On my first day, I met with Senator Barbara Boxer and later addressed additional political dignitaries and activists. My purpose was to differentiate “cellulosic” ethanol from “grain” ethanol and ultimately win the support for C.E. among environmentalists and grain ethanol detractors.
Meeting with Senator Boxer was a great test. I knew she wasn’t a fan of ethanol, which she confirmed with her introduction of me to the room. “Tom Holm has driven across country on ethanol to get here. It’s surprising he survived the trip,” she said, somewhat aloofly.
With that, I was immediately put on the defensive. However, my redirect turned the tables immediately. “You know, Senator, I drove here on cellulosic ethanol, made from cobs and husks, not regular ethanol,” I replied.

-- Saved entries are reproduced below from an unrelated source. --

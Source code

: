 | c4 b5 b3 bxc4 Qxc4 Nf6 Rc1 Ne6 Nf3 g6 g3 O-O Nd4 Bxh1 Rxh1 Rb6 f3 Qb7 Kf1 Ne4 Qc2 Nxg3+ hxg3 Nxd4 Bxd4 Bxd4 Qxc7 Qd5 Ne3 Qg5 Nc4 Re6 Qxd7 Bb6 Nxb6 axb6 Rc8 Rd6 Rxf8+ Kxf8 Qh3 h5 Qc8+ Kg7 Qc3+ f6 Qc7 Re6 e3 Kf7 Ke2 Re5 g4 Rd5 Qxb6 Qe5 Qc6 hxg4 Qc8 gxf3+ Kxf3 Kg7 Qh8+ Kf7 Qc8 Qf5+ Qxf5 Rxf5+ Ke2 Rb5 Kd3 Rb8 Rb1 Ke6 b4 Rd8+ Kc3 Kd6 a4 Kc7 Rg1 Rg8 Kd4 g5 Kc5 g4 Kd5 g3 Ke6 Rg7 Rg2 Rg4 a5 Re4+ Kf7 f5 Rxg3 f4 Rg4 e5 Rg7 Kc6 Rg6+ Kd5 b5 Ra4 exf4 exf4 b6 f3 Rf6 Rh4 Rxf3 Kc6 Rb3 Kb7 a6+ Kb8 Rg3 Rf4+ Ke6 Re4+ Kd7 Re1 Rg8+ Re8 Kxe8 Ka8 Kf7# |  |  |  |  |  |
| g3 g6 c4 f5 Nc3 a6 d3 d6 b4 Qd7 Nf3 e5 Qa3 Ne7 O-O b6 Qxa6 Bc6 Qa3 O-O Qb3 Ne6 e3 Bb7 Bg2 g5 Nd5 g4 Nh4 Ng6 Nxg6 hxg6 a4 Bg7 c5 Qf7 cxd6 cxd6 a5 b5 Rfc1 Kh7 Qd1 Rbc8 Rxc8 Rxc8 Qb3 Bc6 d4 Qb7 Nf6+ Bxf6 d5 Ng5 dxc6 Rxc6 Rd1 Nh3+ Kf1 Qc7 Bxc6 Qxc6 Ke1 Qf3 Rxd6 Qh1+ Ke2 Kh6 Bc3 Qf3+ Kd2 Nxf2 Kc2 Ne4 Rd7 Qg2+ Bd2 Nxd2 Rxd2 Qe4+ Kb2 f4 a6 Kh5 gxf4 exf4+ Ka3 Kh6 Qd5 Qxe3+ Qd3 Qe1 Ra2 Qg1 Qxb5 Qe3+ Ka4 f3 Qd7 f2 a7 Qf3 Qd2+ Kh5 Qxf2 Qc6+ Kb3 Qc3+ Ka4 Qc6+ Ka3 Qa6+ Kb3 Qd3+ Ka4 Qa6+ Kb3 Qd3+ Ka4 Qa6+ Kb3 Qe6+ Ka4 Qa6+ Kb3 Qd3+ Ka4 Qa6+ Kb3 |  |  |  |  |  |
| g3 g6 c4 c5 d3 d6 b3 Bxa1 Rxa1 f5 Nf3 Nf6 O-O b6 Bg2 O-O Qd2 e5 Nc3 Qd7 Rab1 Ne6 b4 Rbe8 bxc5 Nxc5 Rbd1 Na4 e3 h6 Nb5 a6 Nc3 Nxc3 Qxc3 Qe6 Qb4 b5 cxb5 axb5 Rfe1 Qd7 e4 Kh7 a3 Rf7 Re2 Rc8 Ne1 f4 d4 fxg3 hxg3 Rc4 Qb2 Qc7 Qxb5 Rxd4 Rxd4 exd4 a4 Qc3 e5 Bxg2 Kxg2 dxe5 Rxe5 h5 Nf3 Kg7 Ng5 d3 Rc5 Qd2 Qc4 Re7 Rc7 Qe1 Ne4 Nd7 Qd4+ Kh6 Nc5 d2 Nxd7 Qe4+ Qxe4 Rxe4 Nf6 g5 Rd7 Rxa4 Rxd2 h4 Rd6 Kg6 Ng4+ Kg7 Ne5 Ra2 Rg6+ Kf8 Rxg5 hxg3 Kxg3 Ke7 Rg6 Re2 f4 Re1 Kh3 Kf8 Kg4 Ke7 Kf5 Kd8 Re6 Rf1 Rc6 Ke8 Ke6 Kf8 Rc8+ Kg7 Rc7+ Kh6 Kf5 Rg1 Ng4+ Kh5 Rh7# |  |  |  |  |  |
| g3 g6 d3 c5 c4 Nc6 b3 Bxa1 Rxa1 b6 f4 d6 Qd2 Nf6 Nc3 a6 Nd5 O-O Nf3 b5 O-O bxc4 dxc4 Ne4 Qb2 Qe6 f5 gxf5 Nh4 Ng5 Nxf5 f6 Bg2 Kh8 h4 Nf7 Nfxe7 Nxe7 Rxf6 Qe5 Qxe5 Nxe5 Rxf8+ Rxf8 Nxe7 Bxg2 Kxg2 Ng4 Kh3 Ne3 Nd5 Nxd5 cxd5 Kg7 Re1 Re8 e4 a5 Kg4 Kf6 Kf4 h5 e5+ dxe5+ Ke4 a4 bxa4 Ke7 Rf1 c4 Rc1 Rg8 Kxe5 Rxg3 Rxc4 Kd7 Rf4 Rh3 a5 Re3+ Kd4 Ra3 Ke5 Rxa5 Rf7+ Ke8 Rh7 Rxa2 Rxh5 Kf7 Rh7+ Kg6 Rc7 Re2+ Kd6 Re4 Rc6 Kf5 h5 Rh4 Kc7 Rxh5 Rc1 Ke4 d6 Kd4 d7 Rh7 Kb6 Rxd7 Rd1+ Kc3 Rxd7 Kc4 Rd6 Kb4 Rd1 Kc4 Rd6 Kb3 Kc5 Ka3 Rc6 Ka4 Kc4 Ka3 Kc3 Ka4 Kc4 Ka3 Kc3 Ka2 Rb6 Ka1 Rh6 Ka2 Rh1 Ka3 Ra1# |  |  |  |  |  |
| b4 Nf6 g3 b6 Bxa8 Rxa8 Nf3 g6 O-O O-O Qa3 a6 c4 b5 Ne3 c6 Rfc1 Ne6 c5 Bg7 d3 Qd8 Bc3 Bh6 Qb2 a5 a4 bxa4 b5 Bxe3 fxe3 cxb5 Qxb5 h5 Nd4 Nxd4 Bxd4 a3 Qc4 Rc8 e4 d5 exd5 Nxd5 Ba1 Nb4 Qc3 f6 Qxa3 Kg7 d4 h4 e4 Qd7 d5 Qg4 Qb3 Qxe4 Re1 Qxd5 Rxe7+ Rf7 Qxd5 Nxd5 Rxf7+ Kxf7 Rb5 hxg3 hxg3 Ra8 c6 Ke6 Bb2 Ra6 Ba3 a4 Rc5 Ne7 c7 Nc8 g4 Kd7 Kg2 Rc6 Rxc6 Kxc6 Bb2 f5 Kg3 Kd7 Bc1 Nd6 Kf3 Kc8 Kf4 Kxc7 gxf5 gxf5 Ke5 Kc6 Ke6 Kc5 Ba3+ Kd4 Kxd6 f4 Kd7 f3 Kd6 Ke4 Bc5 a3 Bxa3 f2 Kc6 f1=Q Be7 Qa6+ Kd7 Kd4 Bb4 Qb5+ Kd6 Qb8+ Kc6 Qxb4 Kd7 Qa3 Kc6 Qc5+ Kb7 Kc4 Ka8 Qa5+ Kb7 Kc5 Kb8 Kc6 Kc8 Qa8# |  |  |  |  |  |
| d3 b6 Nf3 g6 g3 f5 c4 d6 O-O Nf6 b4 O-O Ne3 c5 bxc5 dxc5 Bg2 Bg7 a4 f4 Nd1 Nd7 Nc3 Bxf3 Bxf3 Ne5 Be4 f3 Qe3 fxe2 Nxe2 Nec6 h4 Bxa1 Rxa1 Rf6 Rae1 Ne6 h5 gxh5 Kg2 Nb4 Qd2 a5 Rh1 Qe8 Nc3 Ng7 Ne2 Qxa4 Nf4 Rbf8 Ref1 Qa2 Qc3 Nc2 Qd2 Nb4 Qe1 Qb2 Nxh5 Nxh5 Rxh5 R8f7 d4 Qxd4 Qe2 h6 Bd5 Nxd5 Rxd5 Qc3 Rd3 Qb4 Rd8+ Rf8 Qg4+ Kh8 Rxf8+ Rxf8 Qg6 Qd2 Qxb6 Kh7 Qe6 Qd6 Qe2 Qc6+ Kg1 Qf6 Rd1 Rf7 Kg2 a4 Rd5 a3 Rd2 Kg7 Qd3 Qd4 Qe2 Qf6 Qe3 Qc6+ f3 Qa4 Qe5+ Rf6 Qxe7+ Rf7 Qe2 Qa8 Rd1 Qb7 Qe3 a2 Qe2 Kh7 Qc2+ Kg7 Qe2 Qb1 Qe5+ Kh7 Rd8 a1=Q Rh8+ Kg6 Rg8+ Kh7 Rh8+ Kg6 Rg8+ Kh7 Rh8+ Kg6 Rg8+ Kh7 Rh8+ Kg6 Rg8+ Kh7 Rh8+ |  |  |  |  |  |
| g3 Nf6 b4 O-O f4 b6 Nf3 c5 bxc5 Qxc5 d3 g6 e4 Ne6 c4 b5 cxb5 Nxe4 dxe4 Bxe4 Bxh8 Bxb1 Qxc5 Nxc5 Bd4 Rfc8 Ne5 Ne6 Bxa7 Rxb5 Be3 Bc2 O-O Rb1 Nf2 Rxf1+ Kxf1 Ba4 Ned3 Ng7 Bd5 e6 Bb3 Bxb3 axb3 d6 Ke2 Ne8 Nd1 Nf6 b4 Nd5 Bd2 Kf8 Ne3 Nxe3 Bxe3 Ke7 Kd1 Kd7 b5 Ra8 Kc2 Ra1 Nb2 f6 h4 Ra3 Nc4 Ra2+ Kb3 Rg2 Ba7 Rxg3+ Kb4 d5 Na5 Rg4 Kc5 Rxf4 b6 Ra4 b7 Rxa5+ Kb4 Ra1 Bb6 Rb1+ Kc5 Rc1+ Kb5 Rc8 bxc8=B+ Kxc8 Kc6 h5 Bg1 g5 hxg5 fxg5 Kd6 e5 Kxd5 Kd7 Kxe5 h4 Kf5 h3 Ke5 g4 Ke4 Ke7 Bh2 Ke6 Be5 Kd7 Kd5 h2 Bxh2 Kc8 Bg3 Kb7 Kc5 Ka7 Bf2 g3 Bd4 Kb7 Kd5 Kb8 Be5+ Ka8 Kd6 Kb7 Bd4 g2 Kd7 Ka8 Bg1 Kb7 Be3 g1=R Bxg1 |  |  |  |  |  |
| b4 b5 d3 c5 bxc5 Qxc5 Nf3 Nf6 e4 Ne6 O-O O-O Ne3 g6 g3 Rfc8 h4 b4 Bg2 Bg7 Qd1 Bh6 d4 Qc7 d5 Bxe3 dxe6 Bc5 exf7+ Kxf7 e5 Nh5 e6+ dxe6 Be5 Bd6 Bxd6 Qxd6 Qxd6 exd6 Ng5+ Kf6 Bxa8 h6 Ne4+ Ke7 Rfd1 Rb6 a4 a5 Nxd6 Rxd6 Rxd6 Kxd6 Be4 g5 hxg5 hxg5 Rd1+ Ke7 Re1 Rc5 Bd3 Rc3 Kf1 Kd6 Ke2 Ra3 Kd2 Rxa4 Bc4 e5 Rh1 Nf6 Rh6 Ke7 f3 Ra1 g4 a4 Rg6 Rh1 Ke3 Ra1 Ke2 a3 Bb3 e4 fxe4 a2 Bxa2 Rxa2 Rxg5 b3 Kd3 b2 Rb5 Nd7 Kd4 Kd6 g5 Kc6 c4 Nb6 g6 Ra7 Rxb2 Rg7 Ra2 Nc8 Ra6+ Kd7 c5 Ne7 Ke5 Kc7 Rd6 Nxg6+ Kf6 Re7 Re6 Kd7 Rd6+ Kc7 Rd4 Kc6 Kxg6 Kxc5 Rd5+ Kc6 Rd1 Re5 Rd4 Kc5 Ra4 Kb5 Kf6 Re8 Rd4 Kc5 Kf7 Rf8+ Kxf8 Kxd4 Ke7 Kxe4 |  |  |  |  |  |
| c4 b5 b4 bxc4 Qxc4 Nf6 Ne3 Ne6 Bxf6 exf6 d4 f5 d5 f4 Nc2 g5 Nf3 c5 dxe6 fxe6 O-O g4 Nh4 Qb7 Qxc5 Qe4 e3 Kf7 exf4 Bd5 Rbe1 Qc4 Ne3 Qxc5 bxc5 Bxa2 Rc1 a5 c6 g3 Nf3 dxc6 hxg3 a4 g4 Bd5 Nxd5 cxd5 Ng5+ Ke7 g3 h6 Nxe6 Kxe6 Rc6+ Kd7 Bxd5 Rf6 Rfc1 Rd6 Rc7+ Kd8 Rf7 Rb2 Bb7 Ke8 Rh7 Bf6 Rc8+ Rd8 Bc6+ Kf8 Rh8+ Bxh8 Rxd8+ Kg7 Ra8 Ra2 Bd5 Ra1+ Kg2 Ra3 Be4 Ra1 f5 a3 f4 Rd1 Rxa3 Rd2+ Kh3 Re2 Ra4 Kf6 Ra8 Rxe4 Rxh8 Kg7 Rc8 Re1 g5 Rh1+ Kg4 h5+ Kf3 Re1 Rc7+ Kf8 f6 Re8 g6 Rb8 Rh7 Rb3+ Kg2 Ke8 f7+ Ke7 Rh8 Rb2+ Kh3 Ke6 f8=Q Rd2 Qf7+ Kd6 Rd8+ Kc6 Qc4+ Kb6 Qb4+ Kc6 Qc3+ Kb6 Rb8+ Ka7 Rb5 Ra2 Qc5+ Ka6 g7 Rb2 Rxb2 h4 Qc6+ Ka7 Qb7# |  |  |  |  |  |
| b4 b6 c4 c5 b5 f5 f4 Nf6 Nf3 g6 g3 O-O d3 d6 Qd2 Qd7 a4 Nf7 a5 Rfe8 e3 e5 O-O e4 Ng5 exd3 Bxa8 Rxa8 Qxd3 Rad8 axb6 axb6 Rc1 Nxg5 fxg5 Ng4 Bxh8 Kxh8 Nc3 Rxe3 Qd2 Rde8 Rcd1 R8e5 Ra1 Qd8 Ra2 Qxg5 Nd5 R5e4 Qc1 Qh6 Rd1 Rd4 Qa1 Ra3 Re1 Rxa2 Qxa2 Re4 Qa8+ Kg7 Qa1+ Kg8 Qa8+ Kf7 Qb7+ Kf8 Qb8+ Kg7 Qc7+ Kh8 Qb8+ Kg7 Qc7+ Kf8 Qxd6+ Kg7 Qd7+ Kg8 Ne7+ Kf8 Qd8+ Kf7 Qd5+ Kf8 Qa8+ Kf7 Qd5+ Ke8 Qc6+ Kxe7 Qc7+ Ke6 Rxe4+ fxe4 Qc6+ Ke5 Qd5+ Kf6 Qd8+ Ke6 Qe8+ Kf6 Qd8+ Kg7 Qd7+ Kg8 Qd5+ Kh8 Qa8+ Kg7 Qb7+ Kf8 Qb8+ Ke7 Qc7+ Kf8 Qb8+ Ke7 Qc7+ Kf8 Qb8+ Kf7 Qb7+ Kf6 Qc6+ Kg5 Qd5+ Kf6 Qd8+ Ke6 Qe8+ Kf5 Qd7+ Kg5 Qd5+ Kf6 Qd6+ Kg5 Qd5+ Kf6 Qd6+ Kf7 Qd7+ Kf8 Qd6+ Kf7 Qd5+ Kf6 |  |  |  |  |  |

I had won her over, which paved my way to talk about how C.E. can create jobs, grow the economy, increase national securing, preserve the environment, stabilize fuel costs, etc…
For the remainder of my visit to D.C., I had to repeat this drill many times. Fortunately, I had EcoTrek’s big truck, fueled by POET cellulosic ethanol, as my visual aid.
Some bloggers have questioned the need to drive a big truck across country to prove a point. Let me tell you, nothing is more persuasive than actually seeing (and touching) something to prove a point. While pictures may speak a thousand words, a massive Super-Duty truck parked at the steps of the Capitol Building bellows volumes about legitimacy and provides incomparable tactile reinforcement.
ACORE, the American Council on Renewable Energy arranged for me to park EcoTrek’s C.E-powered truck in a courtyard that is within sight of the front door of the White House. Dozens of people gathered to hear me speak about this remarkable fuel. At times, there was heated debate over preference alternative energy sources, but none could argue against the benefits of C.E. Debate may be healthy at times, but come on, with the unrest in the Middle East and the spike in petrol costs; it’s now time for action.